▸ WHAT TO DO
Reproduce the opening lines of the listing below exactly, stopping after the line that contains "- **Next concrete step**" and leaving out any pictures.

○ ○ ○

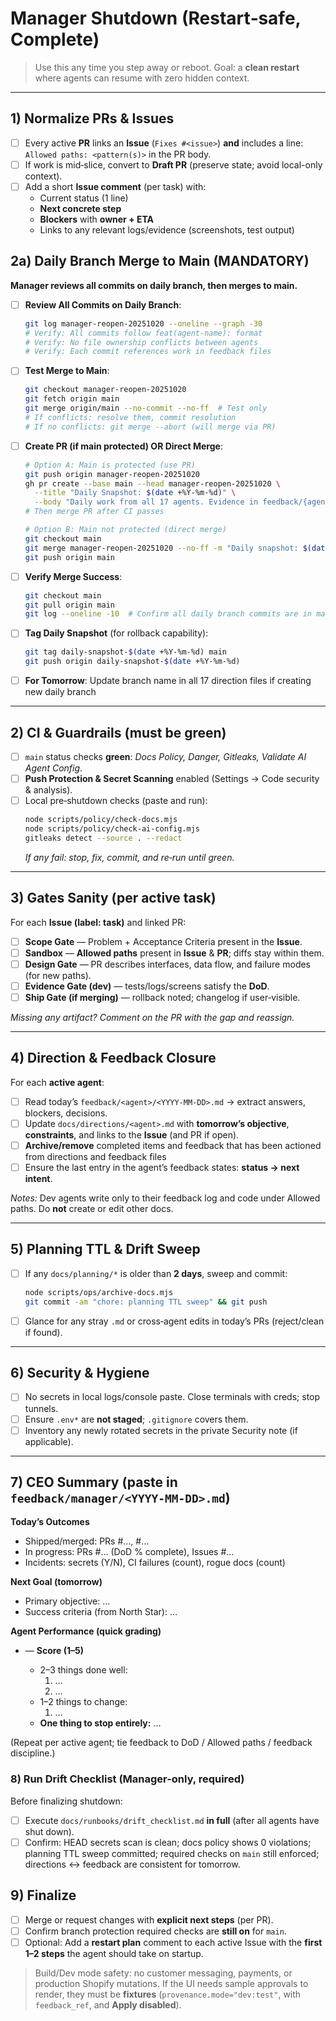# Manager Shutdown (Restart‑safe, Complete)

> Use this any time you step away or reboot. Goal: a **clean restart** where agents can resume with zero hidden context.

---

## 1) Normalize PRs & Issues

- [ ] Every active **PR** links an **Issue** (`Fixes #<issue>`) **and** includes a line:
      `Allowed paths: <pattern(s)>` in the PR body.
- [ ] If work is mid‑slice, convert to **Draft PR** (preserve state; avoid local-only context).
- [ ] Add a short **Issue comment** (per task) with:
  - Current status (1 line)
  - **Next concrete step**
  - **Blockers** with **owner + ETA**
  - Links to any relevant logs/evidence (screenshots, test output)

## 2a) Daily Branch Merge to Main (MANDATORY)

**Manager reviews all commits on daily branch, then merges to main.**

- [ ] **Review All Commits on Daily Branch**:
  ```bash
  git log manager-reopen-20251020 --oneline --graph -30
  # Verify: All commits follow feat(agent-name): format
  # Verify: No file ownership conflicts between agents
  # Verify: Each commit references work in feedback files
  ```

- [ ] **Test Merge to Main**:
  ```bash
  git checkout manager-reopen-20251020
  git fetch origin main
  git merge origin/main --no-commit --no-ff  # Test only
  # If conflicts: resolve them, commit resolution
  # If no conflicts: git merge --abort (will merge via PR)
  ```

- [ ] **Create PR (if main protected) OR Direct Merge**:
  ```bash
  # Option A: Main is protected (use PR)
  git push origin manager-reopen-20251020
  gh pr create --base main --head manager-reopen-20251020 \
    --title "Daily Snapshot: $(date +%Y-%m-%d)" \
    --body "Daily work from all 17 agents. Evidence in feedback/{agent}/$(date +%Y-%m-%d).md files."
  # Then merge PR after CI passes
  
  # Option B: Main not protected (direct merge)
  git checkout main
  git merge manager-reopen-20251020 --no-ff -m "Daily snapshot: $(date +%Y-%m-%d)"
  git push origin main
  ```

- [ ] **Verify Merge Success**:
  ```bash
  git checkout main
  git pull origin main
  git log --oneline -10  # Confirm all daily branch commits are in main
  ```

- [ ] **Tag Daily Snapshot** (for rollback capability):
  ```bash
  git tag daily-snapshot-$(date +%Y-%m-%d) main
  git push origin daily-snapshot-$(date +%Y-%m-%d)
  ```

- [ ] **For Tomorrow**: Update branch name in all 17 direction files if creating new daily branch

---

## 2) CI & Guardrails (must be green)

- [ ] `main` status checks **green**: _Docs Policy, Danger, Gitleaks, Validate AI Agent Config_.
- [ ] **Push Protection & Secret Scanning** enabled (Settings → Code security & analysis).
- [ ] Local pre‑shutdown checks (paste and run):
  ```bash
  node scripts/policy/check-docs.mjs
  node scripts/policy/check-ai-config.mjs
  gitleaks detect --source . --redact
  ```
  _If any fail: stop, fix, commit, and re‑run until green._

---

## 3) Gates Sanity (per active task)

For each **Issue (label: task)** and linked PR:

- [ ] **Scope Gate** — Problem + Acceptance Criteria present in the **Issue**.
- [ ] **Sandbox** — **Allowed paths** present in **Issue** & **PR**; diffs stay within them.
- [ ] **Design Gate** — PR describes interfaces, data flow, and failure modes (for new paths).
- [ ] **Evidence Gate (dev)** — tests/logs/screens satisfy the **DoD**.
- [ ] **Ship Gate (if merging)** — rollback noted; changelog if user‑visible.

_Missing any artifact? Comment on the PR with the gap and reassign._

---

## 4) Direction & Feedback Closure

For each **active agent**:

- [ ] Read today’s `feedback/<agent>/<YYYY‑MM‑DD>.md` → extract answers, blockers, decisions.
- [ ] Update `docs/directions/<agent>.md` with **tomorrow’s objective**, **constraints**, and links
      to the **Issue** (and PR if open).
- [ ] **Archive/remove** completed items and feedback that has been actioned from directions and feedback files
- [ ] Ensure the last entry in the agent’s feedback states: **status → next intent**.

_Notes:_ Dev agents write only to their feedback log and code under Allowed paths.
Do **not** create or edit other docs.

---

## 5) Planning TTL & Drift Sweep

- [ ] If any `docs/planning/*` is older than **2 days**, sweep and commit:
  ```bash
  node scripts/ops/archive-docs.mjs
  git commit -am "chore: planning TTL sweep" && git push
  ```
- [ ] Glance for any stray `.md` or cross‑agent edits in today’s PRs (reject/clean if found).

---

## 6) Security & Hygiene

- [ ] No secrets in local logs/console paste. Close terminals with creds; stop tunnels.
- [ ] Ensure `.env*` are **not staged**; `.gitignore` covers them.
- [ ] Inventory any newly rotated secrets in the private Security note (if applicable).

---

## 7) CEO Summary (paste in `feedback/manager/<YYYY‑MM‑DD>.md`)

**Today’s Outcomes**

- Shipped/merged: PRs #…, #…
- In progress: PRs #… (DoD % complete), Issues #…
- Incidents: secrets (Y/N), CI failures (count), rogue docs (count)

**Next Goal (tomorrow)**

- Primary objective: …
- Success criteria (from North Star): …

**Agent Performance (quick grading)**

- <agent> — **Score (1–5)**
  - 2–3 things done well:
    1. …
    2. …
  - 1–2 things to change:
    1. …
  - **One thing to stop entirely:** …

(Repeat per active agent; tie feedback to DoD / Allowed paths / feedback discipline.)

### 8) Run Drift Checklist (Manager-only, required)

Before finalizing shutdown:

- [ ] Execute `docs/runbooks/drift_checklist.md` **in full** (after all agents have shut down).
- [ ] Confirm: HEAD secrets scan is clean; docs policy shows 0 violations; planning TTL sweep committed;
      required checks on `main` still enforced; directions ↔ feedback are consistent for tomorrow.

## 9) Finalize

- [ ] Merge or request changes with **explicit next steps** (per PR).
- [ ] Confirm branch protection required checks are **still on** for `main`.
- [ ] Optional: Add a **restart plan** comment to each active Issue with
      the **first 1–2 steps** the agent should take on startup.

> Build/Dev mode safety: no customer messaging, payments, or production Shopify mutations.
> If the UI needs sample approvals to render, they must be **fixtures**
> (`provenance.mode="dev:test"`, with `feedback_ref`, and **Apply disabled**).
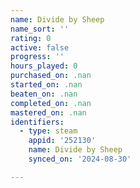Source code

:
 ```yaml
---
name: Divide by Sheep
name_sort: ''
rating: 0
active: false
progress: ''
hours_played: 0
purchased_on: .nan
started_on: .nan
beaten_on: .nan
completed_on: .nan
mastered_on: .nan
identifiers:
  - type: steam
    appid: '252130'
    name: Divide by Sheep
    synced_on: '2024-08-30'

---
```

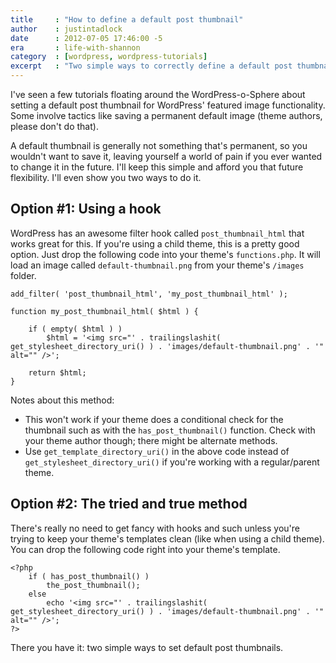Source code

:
 ```yaml
---
title     : "How to define a default post thumbnail"
author    : justintadlock
date      : 2012-07-05 17:46:00 -5
era       : life-with-shannon
category  : [wordpress, wordpress-tutorials]
excerpt   : "Two simple ways to correctly define a default post thumbnail (i.e., featured image) in WordPress."
---
```


I've seen a few tutorials floating around the WordPress-o-Sphere about setting a default post thumbnail for WordPress' featured image functionality.  Some involve tactics like saving a permanent default image (theme authors, please don't do that).

A default thumbnail is generally not something that's permanent, so you wouldn't want to save it, leaving yourself a world of pain if you ever wanted to change it in the future.  I'll keep this simple and afford you that future flexibility.  I'll even show you two ways to do it.

## Option #1: Using a hook

WordPress has an awesome filter hook called <code>post_thumbnail_html</code> that works great for this.  If you're using a child theme, this is a pretty good option.  Just drop the following code into your theme's <code>functions.php</code>.  It will load an image called <code>default-thumbnail.png</code> from your theme's <code>/images</code> folder.

<pre><code>add_filter( 'post_thumbnail_html', 'my_post_thumbnail_html' );

function my_post_thumbnail_html( $html ) {

	if ( empty( $html ) )
		$html = '&lt;img src="' . trailingslashit( get_stylesheet_directory_uri() ) . 'images/default-thumbnail.png' . '" alt="" />';

	return $html;
}</code></pre>

Notes about this method:

<ul>
	<li>This won't work if your theme does a conditional check for the thumbnail such as with the <code>has_post_thumbnail()</code> function.  Check with your theme author though; there might be alternate methods.</li>
	<li>Use <code>get_template_directory_uri()</code> in the above code instead of <code>get_stylesheet_directory_uri()</code> if you're working with a regular/parent theme.</li>
</ul>

## Option #2:  The tried and true method

There's really no need to get fancy with hooks and such unless you're trying to keep your theme's templates clean (like when using a child theme).  You can drop the following code right into your theme's template.

<pre><code>&lt;?php
	if ( has_post_thumbnail() )
		the_post_thumbnail();
	else
		echo '&lt;img src="' . trailingslashit( get_stylesheet_directory_uri() ) . 'images/default-thumbnail.png' . '" alt="" />';
?></code></pre>

There you have it:  two simple ways to set default post thumbnails.
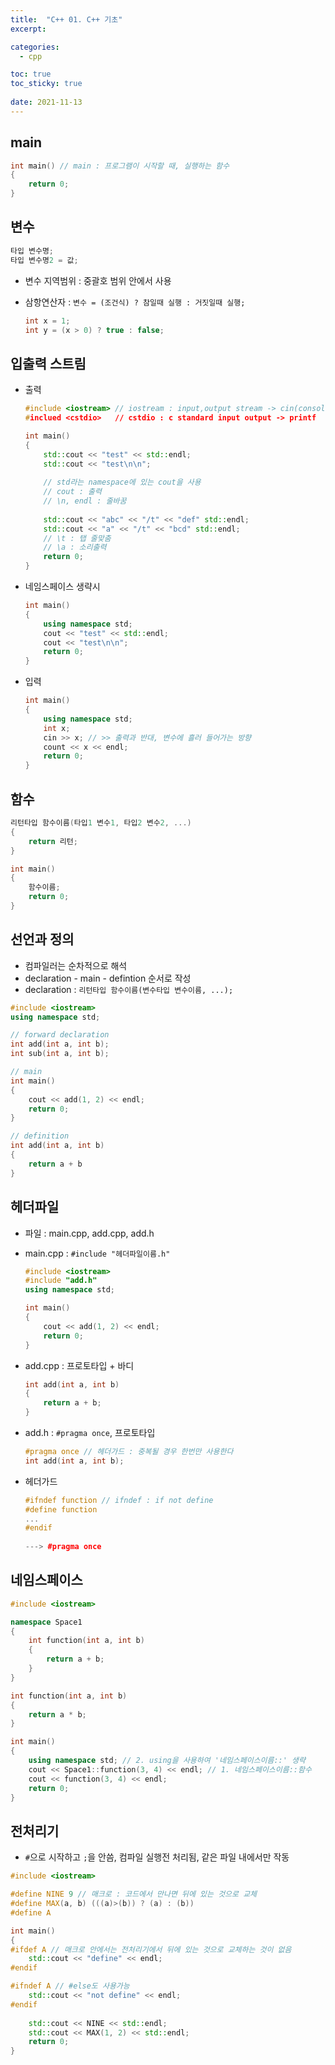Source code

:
 ```yaml
---
title:  "C++ 01. C++ 기초"
excerpt:

categories:
  - cpp

toc: true
toc_sticky: true
 
date: 2021-11-13
---
```


## main

```cpp
int main() // main : 프로그램이 시작할 때, 실행하는 함수
{
    return 0;
}
```

## 변수

```cpp
타입 변수명;
타입 변수명2 = 값;
```

* 변수 지역범위 : 중괄호 범위 안에서 사용

* 삼항연산자 : `변수 = (조건식) ? 참일때 실행 : 거짓일때 실행;`

  ```cpp
  int x = 1;
  int y = (x > 0) ? true : false;
  ```

## 입출력 스트림

* 출력

  ```cpp
  #include <iostream> // iostream : input,output stream -> cin(console-in), cout, endl(endline)
  #inclued <cstdio>   // cstdio : c standard input output -> printf
  
  int main()
  {
      std::cout << "test" << std::endl;
      std::cout << "test\n\n";
    
      // std라는 namespace에 있는 cout을 사용
      // cout : 출력
      // \n, endl : 줄바꿈
    
      std::cout << "abc" << "/t" << "def" std::endl;
      std::cout << "a" << "/t" << "bcd" std::endl;
      // \t : 탭 줄맞춤
      // \a : 소리출력
      return 0;
  }
  ```

* 네임스페이스 생략시

  ```cpp
  int main()
  {
      using namespace std;
      cout << "test" << std::endl;
      cout << "test\n\n";
      return 0;
  }
  ```

* 입력

  ```cpp
  int main()
  {
      using namespace std;
      int x;
      cin >> x; // >> 출력과 반대, 변수에 흘러 들어가는 방향
      count << x << endl;
      return 0;
  }
  ```

## 함수

```cpp
리턴타입 함수이름(타입1 변수1, 타입2 변수2, ...)
{
    return 리턴;
}

int main()
{
    함수이름;
    return 0;
}
```

## 선언과 정의

* 컴파일러는 순차적으로 해석
* declaration - main - defintion 순서로 작성
* declaration : `리턴타입 함수이름(변수타입 변수이름, ...);`

```cpp
#include <iostream>
using namespace std;

// forward declaration
int add(int a, int b);
int sub(int a, int b);

// main
int main()
{
    cout << add(1, 2) << endl;
    return 0;
}

// definition
int add(int a, int b)
{
    return a + b
}
```

## 헤더파일

* 파일 : main.cpp, add.cpp, add.h

* main.cpp : `#include "헤더파일이름.h"`

    ```cpp
    #include <iostream>
    #include "add.h"
    using namespace std;

    int main()
    {
        cout << add(1, 2) << endl;
        return 0;
    }
    ```

* add.cpp : 프로토타입 + 바디

  ```cpp
  int add(int a, int b)
  {
      return a + b;   
  }
  ```

* add.h : `#pragma once`, 프로토타입

  ```cpp
  #pragma once // 헤더가드 : 중복될 경우 한번만 사용한다
  int add(int a, int b);
  ```

* 헤더가드

  ```cpp
  #ifndef function // ifndef : if not define
  #define function
  ...
  #endif
      
  ---> #pragma once
  ```

## 네임스페이스

```cpp
#include <iostream>

namespace Space1
{
    int function(int a, int b)
	{
    	return a + b;
	}
}

int function(int a, int b)
{
    return a * b;
}

int main()
{
    using namespace std; // 2. using을 사용하여 '네임스페이스이름::' 생략
    cout << Space1::function(3, 4) << endl; // 1. 네임스페이스이름::함수
    cout << function(3, 4) << endl;
    return 0;
}
```

## 전처리기

* `#`으로 시작하고 `;`을 안씀, 컴파일 실행전 처리됨, 같은 파일 내에서만 작동

```cpp
#include <iostream>

#define NINE 9 // 매크로 : 코드에서 만나면 뒤에 있는 것으로 교체
#define MAX(a, b) (((a)>(b)) ? (a) : (b))
#define A

int main()
{
#ifdef A // 매크로 안에서는 전처리기에서 뒤에 있는 것으로 교체하는 것이 없음
    std::cout << "define" << endl;
#endif

#ifndef A // #else도 사용가능
    std::cout << "not define" << endl;
#endif
    
    std::cout << NINE << std::endl;
    std::cout << MAX(1, 2) << std::endl;
    return 0;
}
```

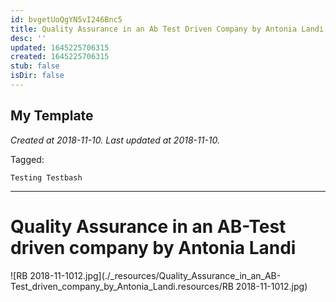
 ```yaml
---
id: bvgetUoQgYN5vI246Bnc5
title: Quality Assurance in an Ab Test Driven Company by Antonia Landi
desc: ''
updated: 1645225706315
created: 1645225706315
stub: false
isDir: false
---
```

My Template
---

_Created at 2018-11-10._
_Last updated at 2018-11-10._



Tagged: 
```
Testing Testbash
```


---

# Quality Assurance in an AB-Test driven company by Antonia Landi


![RB 2018-11-1012.jpg](./_resources/Quality_Assurance_in_an_AB-Test_driven_company_by_Antonia_Landi.resources/RB 2018-11-1012.jpg)

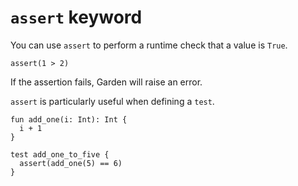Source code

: # `assert` keyword

You can use `assert` to perform a runtime check that a value is
`True`.

```
assert(1 > 2)
```

If the assertion fails, Garden will raise an error.

`assert` is particularly useful when defining a `test`.

```
fun add_one(i: Int): Int {
  i + 1
}

test add_one_to_five {
  assert(add_one(5) == 6)
}
```
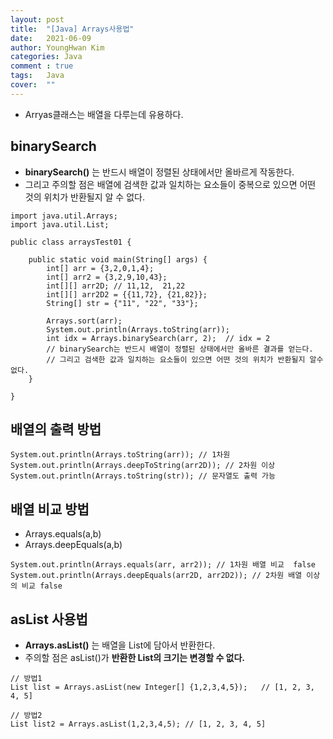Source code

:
 ```yaml
---
layout: post
title:  "[Java] Arrays사용법"
date:   2021-06-09
author: YoungHwan Kim
categories: Java
comment : true
tags:	Java
cover:  ""
---
```




- Arryas클래스는 배열을 다루는데 유용하다.


## binarySearch ##
- **binarySearch()** 는 반드시 배열이 정렬된 상태에서만 올바르게 작동한다.
- 그리고 주의할 점은 배열에 검색한 값과 일치하는 요소들이 중복으로 있으면 어떤 것의 위치가 반환될지 알 수 없다.

```
import java.util.Arrays;
import java.util.List;

public class arraysTest01 {

    public static void main(String[] args) {
        int[] arr = {3,2,0,1,4};
        int[] arr2 = {3,2,9,10,43};
        int[][] arr2D; // 11,12,  21,22
        int[][] arr2D2 = {{11,72}, {21,82}};
        String[] str = {"11", "22", "33"};

        Arrays.sort(arr);
        System.out.println(Arrays.toString(arr));
        int idx = Arrays.binarySearch(arr, 2);  // idx = 2
        // binarySearch는 반드시 배열이 정렬된 상태에서만 올바른 결과를 얻는다.
        // 그리고 검색한 값과 일치하는 요소들이 있으면 어떤 것의 위치가 반환될지 알수없다.
    }

}
```



## 배열의 출력 방법 ##
```
System.out.println(Arrays.toString(arr)); // 1차원
System.out.println(Arrays.deepToString(arr2D)); // 2차원 이상
System.out.println(Arrays.toString(str)); // 문자열도 출력 가능
```


## 배열 비교 방법 ##
- Arrays.equals(a,b)
- Arrays.deepEquals(a,b)
```
System.out.println(Arrays.equals(arr, arr2)); // 1차원 배열 비교  false
System.out.println(Arrays.deepEquals(arr2D, arr2D2)); // 2차원 배열 이상의 비교 false
```

## asList 사용법 ##
- **Arrays.asList()** 는 배열을 List에 담아서 반환한다.
- 주의할 점은 asList()가 **반환한 List의 크기는 변경할 수 없다.**
```
// 방법1 
List list = Arrays.asList(new Integer[] {1,2,3,4,5});   // [1, 2, 3, 4, 5]

// 방법2
List list2 = Arrays.asList(1,2,3,4,5); // [1, 2, 3, 4, 5]
```



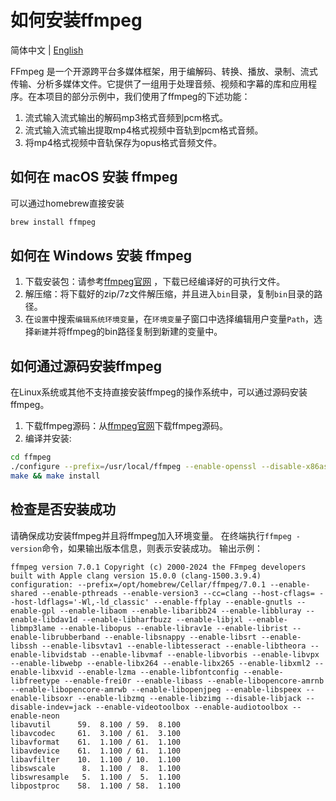 # 如何安装ffmpeg

简体中文 | [English](./ffmpeg_en.md)

FFmpeg 是一个开源跨平台多媒体框架，用于编解码、转换、播放、录制、流式传输、分析多媒体文件。它提供了一组用于处理音频、视频和字幕的库和应用程序。在本项目的部分示例中，我们使用了ffmpeg的下述功能：
1. 流式输入流式输出的解码mp3格式音频到pcm格式。
2. 流式输入流式输出提取mp4格式视频中音轨到pcm格式音频。
3. 将mp4格式视频中音轨保存为opus格式音频文件。

## 如何在 macOS 安装 ffmpeg

可以通过homebrew直接安装

```bash
brew install ffmpeg
```

## 如何在 Windows 安装 ffmpeg

1. 下载安装包：请参考[ffmpeg官网](https://www.ffmpeg.org/download.html#build-windows) ，下载已经编译好的可执行文件。
2. 解压缩：将下载好的zip/7z文件解压缩，并且进入`bin`目录，复制`bin`目录的路径。
3. 在`设置`中搜索`编辑系统环境变量`，在`环境变量`子窗口中选择编辑用户变量`Path`，选择`新建`并将ffmpeg的bin路径复制到新建的变量中。

## 如何通过源码安装ffmpeg

在Linux系统或其他不支持直接安装ffmpeg的操作系统中，可以通过源码安装ffmpeg。
1. 下载ffmpeg源码：从[ffmpeg官网](https://www.ffmpeg.org/download.html#build-linux)下载ffmpeg源码。
2. 编译并安装:
```bash
cd ffmpeg
./configure --prefix=/usr/local/ffmpeg --enable-openssl --disable-x86asm
make && make install
```

## 检查是否安装成功

请确保成功安装ffmpeg并且将ffmpeg加入环境变量。
在终端执行`ffmpeg -version`命令，如果输出版本信息，则表示安装成功。
输出示例：
```
ffmpeg version 7.0.1 Copyright (c) 2000-2024 the FFmpeg developers
built with Apple clang version 15.0.0 (clang-1500.3.9.4)
configuration: --prefix=/opt/homebrew/Cellar/ffmpeg/7.0.1 --enable-shared --enable-pthreads --enable-version3 --cc=clang --host-cflags= --host-ldflags='-Wl,-ld_classic' --enable-ffplay --enable-gnutls --enable-gpl --enable-libaom --enable-libaribb24 --enable-libbluray --enable-libdav1d --enable-libharfbuzz --enable-libjxl --enable-libmp3lame --enable-libopus --enable-librav1e --enable-librist --enable-librubberband --enable-libsnappy --enable-libsrt --enable-libssh --enable-libsvtav1 --enable-libtesseract --enable-libtheora --enable-libvidstab --enable-libvmaf --enable-libvorbis --enable-libvpx --enable-libwebp --enable-libx264 --enable-libx265 --enable-libxml2 --enable-libxvid --enable-lzma --enable-libfontconfig --enable-libfreetype --enable-frei0r --enable-libass --enable-libopencore-amrnb --enable-libopencore-amrwb --enable-libopenjpeg --enable-libspeex --enable-libsoxr --enable-libzmq --enable-libzimg --disable-libjack --disable-indev=jack --enable-videotoolbox --enable-audiotoolbox --enable-neon
libavutil      59.  8.100 / 59.  8.100
libavcodec     61.  3.100 / 61.  3.100
libavformat    61.  1.100 / 61.  1.100
libavdevice    61.  1.100 / 61.  1.100
libavfilter    10.  1.100 / 10.  1.100
libswscale      8.  1.100 /  8.  1.100
libswresample   5.  1.100 /  5.  1.100
libpostproc    58.  1.100 / 58.  1.100
```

○ ○ ○

▸ EXERCISE RESULT
# Manager Shutdown (Restart‑safe, Complete)

> Use this any time you step away or reboot. Goal: a **clean restart** where agents can resume with zero hidden context.

---

## 1) Normalize PRs & Issues

- [ ] Every active **PR** links an **Issue** (`Fixes #<issue>`) **and** includes a line:
      `Allowed paths: <pattern(s)>` in the PR body.
- [ ] If work is mid‑slice, convert to **Draft PR** (preserve state; avoid local-only context).
- [ ] Add a short **Issue comment** (per task) with:
  - Current status (1 line)
  - **Next concrete step**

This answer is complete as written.